Context window (tokens)

Max input (tokens)

Max output (tokens)

qwen-deep-research

1,000,000

997,952

32,768

qwen-deep-research-2025-12-15

Note

qwen-deep-research: mainline model, continuously updated. qwen-deep-research-2025-12-15: snapshot version with improved depth, quality, and MCP tool calling. Both support image input and are billed separately.

Core capabilities

Track progress via phase (current task) and status (task progress).

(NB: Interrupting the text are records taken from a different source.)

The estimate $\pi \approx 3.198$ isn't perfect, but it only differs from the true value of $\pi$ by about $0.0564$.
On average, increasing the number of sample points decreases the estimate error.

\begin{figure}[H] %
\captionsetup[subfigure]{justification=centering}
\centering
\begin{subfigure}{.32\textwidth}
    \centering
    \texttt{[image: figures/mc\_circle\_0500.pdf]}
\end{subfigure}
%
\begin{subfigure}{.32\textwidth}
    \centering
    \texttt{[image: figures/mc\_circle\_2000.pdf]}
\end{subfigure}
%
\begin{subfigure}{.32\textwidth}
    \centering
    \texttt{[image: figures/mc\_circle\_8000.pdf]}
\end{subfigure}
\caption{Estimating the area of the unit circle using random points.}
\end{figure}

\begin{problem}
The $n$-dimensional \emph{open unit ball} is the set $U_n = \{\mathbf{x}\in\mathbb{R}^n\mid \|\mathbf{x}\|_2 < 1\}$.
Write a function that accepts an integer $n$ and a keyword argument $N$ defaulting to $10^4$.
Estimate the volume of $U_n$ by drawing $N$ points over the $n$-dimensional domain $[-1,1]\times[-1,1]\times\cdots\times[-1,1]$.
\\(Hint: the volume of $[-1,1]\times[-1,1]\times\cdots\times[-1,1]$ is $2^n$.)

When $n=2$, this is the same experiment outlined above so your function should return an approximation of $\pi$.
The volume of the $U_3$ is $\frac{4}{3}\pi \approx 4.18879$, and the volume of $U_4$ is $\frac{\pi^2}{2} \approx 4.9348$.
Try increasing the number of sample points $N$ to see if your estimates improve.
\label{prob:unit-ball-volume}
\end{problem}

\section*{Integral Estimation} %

Follow-up question and report generation (phase: "answer")

Analyzes your query, asks clarifying questions to define the scope, and generates final reports.

Status changes:

  • typing: Generating text content

  • finished: Text content generation completed

Research planning (phase: "ResearchPlanning")

Creates a research outline from your query.

Status changes:

  • typing: Generating the research plan

  • finished: Research plan completed

Web search (phase: "WebResearch")

Performs multiple rounds of web searches and content analysis. WebResultFinished: after each round. finished: when the phase completes.

Status changes:

  • streamingThinking: Decomposing research tasks and summarizing web content (specific to qwen-deep-research-2025-12-15, replaces streamingQueries and streamingWebResult)

  • streamingQueries: Generating search queries (for qwen-deep-research only)

  • streamingWebResult: Performing web searches and analyzing web content (for qwen-deep-research only)

  • WebResultFinished: Search round completed

  • finished: Web search phase completed

Connection keepalive (phase: "KeepAlive")

Maintains the connection between long-running tasks. Ignore.

Image input

Supports image input. The model analyzes image content and performs research. Use array format for content field with image and text objects.

  • Supports JPEG, PNG, BMP, WEBP. Max 10 MB per image.

  • Up to 5 images per request. Supports public URLs and Base64 encoding.

  • Response format is identical to text-only requests. The model generates a report based on image content.

Request example

import os
import dashscope

API_KEY = os.getenv('DASHSCOPE_API_KEY')

messages = [
    {
        "role": "user",
        "content": [
            {"image": "https://example.aliyuncs.com/example.png"},
            {"text": "Analyze the data trends in this chart and conduct in-depth research on key findings"}
        ]
    }
]

responses = dashscope.Generation.call(
    api_key=API_KEY,
    model="qwen-deep-research",
    messages=messages,
    stream=True
)

for response in responses:
    if hasattr(response, 'output') and response.output:
        message = response.output.get('message', {})
        content = message.get('content', '')
        if content:
            print(content, end='', flush=True)
curl --location 'https://dashscope.aliyuncs.com/api/v1/services/aigc/text-generation/generation' \
--header 'X-DashScope-SSE: enable' \
--header "Authorization: Bearer $DASHSCOPE_API_KEY" \
--header 'Content-Type: application/json' \
--data '{
    "input": {
        "messages": [
            {
                "content": [
                    {"image": "https://example.aliyuncs.com/example.png"},
                    {"text": "Analyze the data trends in this chart and conduct in-depth research on key findings"}
                ],
                "role": "user"
            }
        ]
    },
    "model": "qwen-deep-research"
}'

MCP tool calling

Note

MCP tool calling is only supported by qwen-deep-research-2025-12-15. qwen-deep-research does not support this feature.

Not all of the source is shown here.